EXERCISE DETAILS
Keep every line of the data below that has the string "debug" and present those lines.

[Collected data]
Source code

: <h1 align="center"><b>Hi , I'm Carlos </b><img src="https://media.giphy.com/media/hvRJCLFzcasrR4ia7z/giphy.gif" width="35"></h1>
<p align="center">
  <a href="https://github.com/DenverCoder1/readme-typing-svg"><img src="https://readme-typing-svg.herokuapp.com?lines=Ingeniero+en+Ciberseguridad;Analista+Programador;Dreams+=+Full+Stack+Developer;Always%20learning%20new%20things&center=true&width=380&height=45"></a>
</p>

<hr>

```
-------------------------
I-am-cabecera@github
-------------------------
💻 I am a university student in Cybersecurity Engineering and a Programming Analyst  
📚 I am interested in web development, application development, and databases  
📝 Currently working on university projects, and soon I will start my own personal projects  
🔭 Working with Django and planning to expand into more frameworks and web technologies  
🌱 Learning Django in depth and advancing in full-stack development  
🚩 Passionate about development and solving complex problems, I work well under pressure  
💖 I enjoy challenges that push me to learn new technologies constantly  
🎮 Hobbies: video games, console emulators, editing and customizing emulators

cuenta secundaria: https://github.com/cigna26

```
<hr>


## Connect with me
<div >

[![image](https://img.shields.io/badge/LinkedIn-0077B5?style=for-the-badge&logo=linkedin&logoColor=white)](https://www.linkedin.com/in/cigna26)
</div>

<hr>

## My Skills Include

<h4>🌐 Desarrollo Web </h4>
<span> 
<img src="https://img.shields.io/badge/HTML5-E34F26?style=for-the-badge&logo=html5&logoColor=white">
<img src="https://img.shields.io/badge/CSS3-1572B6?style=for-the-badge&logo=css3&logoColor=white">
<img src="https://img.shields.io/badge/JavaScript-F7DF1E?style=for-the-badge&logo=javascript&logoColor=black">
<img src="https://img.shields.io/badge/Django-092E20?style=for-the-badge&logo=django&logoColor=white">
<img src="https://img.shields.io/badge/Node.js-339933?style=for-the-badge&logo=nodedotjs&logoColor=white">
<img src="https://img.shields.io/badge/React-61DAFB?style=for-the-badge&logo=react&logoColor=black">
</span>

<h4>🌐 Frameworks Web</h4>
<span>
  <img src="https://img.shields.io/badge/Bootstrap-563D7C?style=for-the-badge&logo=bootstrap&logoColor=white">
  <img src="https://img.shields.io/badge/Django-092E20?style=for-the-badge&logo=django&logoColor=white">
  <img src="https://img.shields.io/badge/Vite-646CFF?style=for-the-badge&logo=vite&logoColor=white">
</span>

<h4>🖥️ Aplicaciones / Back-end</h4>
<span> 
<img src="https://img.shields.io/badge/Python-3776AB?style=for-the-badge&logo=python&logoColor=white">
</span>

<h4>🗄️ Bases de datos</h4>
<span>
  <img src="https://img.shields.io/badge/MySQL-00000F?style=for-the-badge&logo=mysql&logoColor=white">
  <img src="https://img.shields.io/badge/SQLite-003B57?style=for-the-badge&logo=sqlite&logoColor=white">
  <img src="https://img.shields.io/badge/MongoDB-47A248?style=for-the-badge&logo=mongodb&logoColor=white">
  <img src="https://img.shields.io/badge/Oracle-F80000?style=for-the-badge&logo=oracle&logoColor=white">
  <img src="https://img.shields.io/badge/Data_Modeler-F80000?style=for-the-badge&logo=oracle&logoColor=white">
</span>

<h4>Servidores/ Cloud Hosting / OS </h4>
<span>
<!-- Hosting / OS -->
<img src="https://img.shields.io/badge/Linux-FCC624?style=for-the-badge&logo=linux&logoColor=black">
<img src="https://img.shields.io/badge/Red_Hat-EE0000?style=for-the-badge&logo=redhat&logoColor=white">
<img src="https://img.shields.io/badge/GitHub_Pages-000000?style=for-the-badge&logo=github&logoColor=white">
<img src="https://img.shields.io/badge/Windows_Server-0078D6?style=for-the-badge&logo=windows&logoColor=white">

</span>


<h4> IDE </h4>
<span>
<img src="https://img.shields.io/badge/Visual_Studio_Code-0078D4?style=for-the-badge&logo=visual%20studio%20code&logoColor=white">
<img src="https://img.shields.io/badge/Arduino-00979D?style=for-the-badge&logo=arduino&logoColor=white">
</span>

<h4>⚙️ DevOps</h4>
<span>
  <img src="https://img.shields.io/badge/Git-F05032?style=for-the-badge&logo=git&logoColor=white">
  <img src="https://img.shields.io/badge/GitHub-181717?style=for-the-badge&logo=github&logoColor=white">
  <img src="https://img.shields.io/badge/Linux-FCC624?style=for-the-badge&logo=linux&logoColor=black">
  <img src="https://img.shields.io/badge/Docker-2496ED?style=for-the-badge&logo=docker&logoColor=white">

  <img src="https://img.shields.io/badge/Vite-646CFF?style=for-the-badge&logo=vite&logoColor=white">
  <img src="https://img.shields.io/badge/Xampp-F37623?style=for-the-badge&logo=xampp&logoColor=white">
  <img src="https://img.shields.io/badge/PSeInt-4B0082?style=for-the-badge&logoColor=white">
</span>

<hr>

---

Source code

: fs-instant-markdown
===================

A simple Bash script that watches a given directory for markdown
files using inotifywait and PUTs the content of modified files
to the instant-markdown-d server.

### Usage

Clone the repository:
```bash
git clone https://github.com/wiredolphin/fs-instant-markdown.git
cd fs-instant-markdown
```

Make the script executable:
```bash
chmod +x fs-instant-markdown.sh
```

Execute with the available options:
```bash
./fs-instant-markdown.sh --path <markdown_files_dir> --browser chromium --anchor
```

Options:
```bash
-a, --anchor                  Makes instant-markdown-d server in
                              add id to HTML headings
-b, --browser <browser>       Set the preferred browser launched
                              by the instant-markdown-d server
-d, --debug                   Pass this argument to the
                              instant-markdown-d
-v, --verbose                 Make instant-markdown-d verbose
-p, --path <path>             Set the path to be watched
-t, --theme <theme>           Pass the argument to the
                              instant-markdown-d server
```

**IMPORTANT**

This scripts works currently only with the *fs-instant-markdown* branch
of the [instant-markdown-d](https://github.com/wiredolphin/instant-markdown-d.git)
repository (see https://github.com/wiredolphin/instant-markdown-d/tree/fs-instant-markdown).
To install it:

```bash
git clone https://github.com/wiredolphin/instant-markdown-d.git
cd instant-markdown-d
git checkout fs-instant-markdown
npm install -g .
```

...

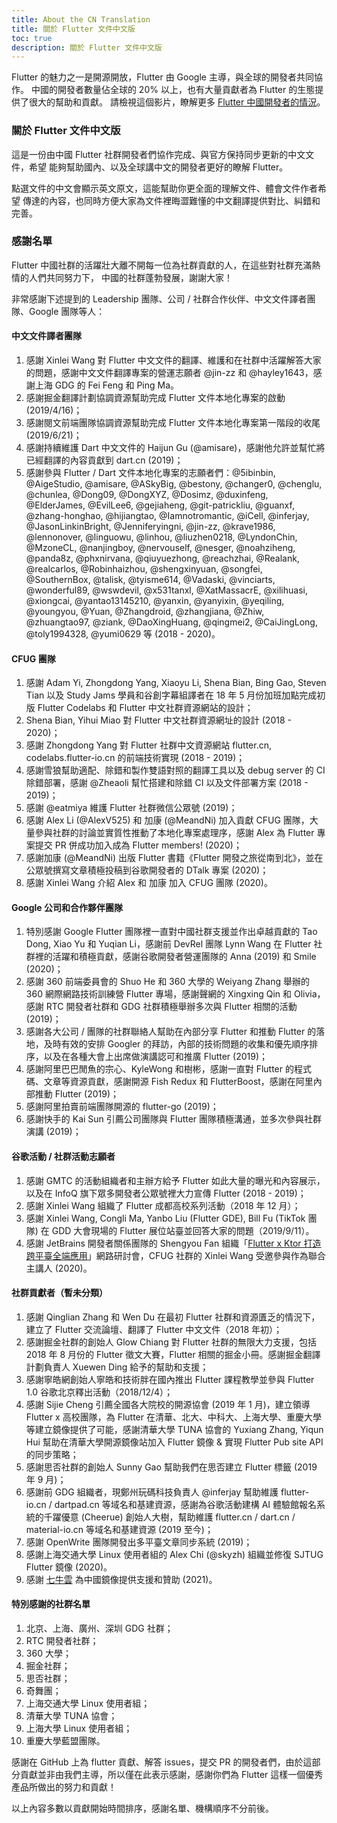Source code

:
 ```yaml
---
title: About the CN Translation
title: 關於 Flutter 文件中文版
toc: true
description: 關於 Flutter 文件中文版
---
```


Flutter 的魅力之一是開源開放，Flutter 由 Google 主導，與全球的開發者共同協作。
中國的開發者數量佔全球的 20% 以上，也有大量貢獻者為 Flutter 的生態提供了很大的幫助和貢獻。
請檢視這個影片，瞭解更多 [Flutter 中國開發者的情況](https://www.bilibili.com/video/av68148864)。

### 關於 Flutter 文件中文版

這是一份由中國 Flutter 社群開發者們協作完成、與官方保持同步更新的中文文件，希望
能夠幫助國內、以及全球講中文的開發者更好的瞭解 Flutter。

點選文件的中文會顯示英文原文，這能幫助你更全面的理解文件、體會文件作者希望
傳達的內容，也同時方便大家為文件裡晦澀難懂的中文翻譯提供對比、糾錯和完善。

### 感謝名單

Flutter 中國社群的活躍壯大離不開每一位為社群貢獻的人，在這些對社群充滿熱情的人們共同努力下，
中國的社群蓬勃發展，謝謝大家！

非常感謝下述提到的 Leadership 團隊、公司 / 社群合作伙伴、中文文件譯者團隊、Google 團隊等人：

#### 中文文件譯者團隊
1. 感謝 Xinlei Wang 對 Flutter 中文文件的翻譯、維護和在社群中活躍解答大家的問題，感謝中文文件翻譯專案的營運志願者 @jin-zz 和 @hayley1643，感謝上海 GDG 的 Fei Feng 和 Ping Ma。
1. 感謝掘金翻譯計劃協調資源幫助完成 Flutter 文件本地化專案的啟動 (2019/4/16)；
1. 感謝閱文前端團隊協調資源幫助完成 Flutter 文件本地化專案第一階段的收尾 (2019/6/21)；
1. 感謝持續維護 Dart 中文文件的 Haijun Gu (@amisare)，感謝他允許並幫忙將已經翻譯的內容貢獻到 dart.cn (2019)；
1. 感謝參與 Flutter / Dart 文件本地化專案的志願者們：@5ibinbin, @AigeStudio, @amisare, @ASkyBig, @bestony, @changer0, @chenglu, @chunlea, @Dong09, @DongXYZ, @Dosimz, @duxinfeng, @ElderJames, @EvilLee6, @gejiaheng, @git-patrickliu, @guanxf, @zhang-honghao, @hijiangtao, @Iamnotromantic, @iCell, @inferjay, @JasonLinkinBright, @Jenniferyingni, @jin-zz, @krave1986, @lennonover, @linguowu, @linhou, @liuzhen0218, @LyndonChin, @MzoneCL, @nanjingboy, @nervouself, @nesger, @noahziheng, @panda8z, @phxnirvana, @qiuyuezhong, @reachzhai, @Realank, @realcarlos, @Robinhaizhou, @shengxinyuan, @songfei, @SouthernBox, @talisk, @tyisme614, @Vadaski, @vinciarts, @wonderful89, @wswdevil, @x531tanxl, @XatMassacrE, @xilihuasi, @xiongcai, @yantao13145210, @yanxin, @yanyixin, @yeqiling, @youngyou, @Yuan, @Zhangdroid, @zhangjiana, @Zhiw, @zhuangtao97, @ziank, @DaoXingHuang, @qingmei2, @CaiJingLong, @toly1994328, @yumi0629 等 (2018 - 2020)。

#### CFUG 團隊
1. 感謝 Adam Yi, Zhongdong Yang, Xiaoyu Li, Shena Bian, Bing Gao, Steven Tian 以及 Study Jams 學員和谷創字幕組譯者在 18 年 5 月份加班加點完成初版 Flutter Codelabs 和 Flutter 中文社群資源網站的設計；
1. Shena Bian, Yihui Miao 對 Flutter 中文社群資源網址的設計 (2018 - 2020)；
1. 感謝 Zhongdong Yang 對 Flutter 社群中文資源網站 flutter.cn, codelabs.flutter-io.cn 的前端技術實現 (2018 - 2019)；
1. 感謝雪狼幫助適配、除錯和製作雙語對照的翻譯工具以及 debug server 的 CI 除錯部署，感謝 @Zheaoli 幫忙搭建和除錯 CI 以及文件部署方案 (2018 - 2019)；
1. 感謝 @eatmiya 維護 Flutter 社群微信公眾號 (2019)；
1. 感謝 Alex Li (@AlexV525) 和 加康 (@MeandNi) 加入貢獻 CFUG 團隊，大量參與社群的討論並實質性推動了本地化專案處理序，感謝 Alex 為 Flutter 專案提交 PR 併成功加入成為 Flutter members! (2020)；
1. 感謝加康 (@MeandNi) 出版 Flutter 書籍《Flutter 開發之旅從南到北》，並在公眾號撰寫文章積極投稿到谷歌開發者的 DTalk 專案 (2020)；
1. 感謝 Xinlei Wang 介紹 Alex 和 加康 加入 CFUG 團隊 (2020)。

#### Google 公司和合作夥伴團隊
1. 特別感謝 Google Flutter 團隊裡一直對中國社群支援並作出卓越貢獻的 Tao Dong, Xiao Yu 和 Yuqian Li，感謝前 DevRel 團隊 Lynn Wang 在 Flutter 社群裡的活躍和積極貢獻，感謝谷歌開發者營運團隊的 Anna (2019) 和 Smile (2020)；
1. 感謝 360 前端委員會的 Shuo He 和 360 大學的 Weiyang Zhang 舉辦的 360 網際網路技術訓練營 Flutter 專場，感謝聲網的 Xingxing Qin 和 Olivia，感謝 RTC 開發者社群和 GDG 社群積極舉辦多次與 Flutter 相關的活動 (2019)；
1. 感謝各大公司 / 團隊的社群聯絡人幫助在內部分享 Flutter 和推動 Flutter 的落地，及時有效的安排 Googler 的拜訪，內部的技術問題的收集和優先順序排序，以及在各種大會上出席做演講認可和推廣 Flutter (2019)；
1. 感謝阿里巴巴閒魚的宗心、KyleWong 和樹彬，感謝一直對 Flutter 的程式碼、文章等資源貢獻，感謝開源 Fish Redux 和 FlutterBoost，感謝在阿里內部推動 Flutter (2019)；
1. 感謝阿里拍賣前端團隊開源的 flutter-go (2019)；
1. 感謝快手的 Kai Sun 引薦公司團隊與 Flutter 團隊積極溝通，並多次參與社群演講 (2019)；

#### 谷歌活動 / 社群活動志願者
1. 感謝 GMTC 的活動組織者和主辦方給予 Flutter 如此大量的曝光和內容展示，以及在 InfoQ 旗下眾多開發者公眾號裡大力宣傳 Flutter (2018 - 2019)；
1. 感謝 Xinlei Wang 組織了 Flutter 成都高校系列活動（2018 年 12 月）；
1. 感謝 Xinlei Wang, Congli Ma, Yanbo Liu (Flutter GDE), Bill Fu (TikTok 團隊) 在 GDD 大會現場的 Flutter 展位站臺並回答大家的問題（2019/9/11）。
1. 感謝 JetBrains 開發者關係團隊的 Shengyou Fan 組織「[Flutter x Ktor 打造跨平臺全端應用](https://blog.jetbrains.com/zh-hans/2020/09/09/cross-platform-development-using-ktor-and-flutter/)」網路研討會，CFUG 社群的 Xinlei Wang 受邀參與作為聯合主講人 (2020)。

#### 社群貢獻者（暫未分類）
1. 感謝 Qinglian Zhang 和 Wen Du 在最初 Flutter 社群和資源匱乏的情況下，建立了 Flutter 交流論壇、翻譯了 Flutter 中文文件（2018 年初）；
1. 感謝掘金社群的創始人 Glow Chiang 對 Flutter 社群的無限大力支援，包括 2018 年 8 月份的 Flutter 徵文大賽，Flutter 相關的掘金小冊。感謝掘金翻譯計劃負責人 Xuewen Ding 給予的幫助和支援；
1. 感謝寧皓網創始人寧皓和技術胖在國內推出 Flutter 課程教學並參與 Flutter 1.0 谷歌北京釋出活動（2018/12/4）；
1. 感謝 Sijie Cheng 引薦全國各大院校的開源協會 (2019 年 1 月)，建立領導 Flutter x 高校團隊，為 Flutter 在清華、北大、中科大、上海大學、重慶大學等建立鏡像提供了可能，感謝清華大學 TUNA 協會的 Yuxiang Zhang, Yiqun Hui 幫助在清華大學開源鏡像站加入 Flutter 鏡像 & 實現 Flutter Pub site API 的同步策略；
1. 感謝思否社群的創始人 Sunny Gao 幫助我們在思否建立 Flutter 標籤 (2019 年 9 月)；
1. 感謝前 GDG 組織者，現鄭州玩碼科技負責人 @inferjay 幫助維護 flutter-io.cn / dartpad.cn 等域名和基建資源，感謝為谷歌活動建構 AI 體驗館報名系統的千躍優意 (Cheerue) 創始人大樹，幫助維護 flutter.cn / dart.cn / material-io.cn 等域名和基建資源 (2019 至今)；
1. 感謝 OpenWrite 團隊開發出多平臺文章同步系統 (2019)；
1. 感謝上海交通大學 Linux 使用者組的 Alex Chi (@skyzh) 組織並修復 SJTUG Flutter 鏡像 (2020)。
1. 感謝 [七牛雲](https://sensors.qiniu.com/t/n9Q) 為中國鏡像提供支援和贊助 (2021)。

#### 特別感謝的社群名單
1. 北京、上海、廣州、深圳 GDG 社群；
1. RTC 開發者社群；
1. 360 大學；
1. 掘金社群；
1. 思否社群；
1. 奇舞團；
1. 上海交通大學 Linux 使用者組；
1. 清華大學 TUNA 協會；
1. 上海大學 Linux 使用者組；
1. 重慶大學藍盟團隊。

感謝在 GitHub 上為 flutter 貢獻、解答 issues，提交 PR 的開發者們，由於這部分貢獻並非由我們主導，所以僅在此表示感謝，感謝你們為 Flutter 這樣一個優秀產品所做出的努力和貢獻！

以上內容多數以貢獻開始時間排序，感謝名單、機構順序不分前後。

SOLUTION FOR THIS EXERCISE
-d, --debug                   Pass this argument to the
1. 感謝雪狼幫助適配、除錯和製作雙語對照的翻譯工具以及 debug server 的 CI 除錯部署，感謝 @Zheaoli 幫忙搭建和除錯 CI 以及文件部署方案 (2018 - 2019)；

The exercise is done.